FIG. 2 illustrates an example of a 2D joint pose model 120. In the example shown in FIG. 2, the Transpose architecture is used as the 2D joint pose model 120. The Transpose architecture includes a CNN backbone 121, a multi-layered transformer encoder layer 122, and a head 123. By inputting the image 10 of the target human into the CNN backbone 121, a plurality of keypoint heat maps 11 is output from the head 123. The key point heat map 11 is output for each estimated joint. In each key point heat map 11, the estimated position of the joint of the target human and the confidence score thereof are indicated by a heat map.


According to the 2D joint pose model 120 such as the Transpose architecture, the joint position of an articulated object can be estimated very accurately under normal circumstances. A normal situation means a situation without occlusion or truncation. However, under difficult conditions including occlusion and truncation, the accuracy of joint position estimation by the 2D joint pose model 120 is reduced.

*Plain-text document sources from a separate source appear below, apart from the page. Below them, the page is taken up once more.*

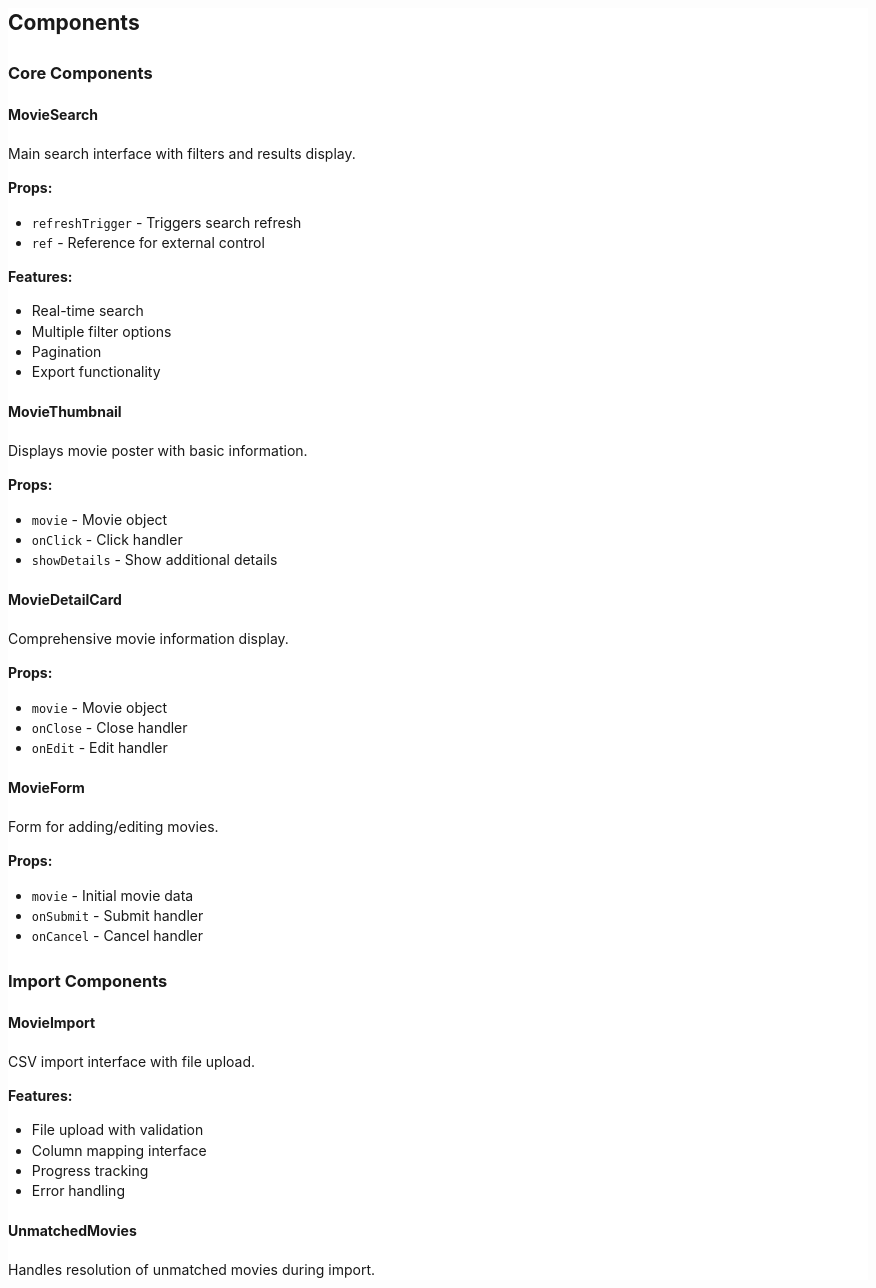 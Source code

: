 ## Components

### Core Components

#### MovieSearch
Main search interface with filters and results display.

**Props:**
- `refreshTrigger` - Triggers search refresh
- `ref` - Reference for external control

**Features:**
- Real-time search
- Multiple filter options
- Pagination
- Export functionality

#### MovieThumbnail
Displays movie poster with basic information.

**Props:**
- `movie` - Movie object
- `onClick` - Click handler
- `showDetails` - Show additional details

#### MovieDetailCard
Comprehensive movie information display.

**Props:**
- `movie` - Movie object
- `onClose` - Close handler
- `onEdit` - Edit handler

#### MovieForm
Form for adding/editing movies.

**Props:**
- `movie` - Initial movie data
- `onSubmit` - Submit handler
- `onCancel` - Cancel handler

### Import Components

#### MovieImport
CSV import interface with file upload.

**Features:**
- File upload with validation
- Column mapping interface
- Progress tracking
- Error handling

#### UnmatchedMovies
Handles resolution of unmatched movies during import.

As illustrated in FIG. 2, the 2D joint pose model 120 is configured to output a confidence level of the estimated position for each joint of the target human. When occlusion (including self-occlusion in which a joint is hidden by its own body) or truncation does not occur, the positions of all joints are estimated with high confidence. On the other hand, in a situation where occlusion or truncation occurs, the estimated positions of some joints have a confidence score that is clearly lower than that of the other joints. In other words, even in a situation in which occlusion or truncation occurs, position estimation is performed with high certainty for many joints.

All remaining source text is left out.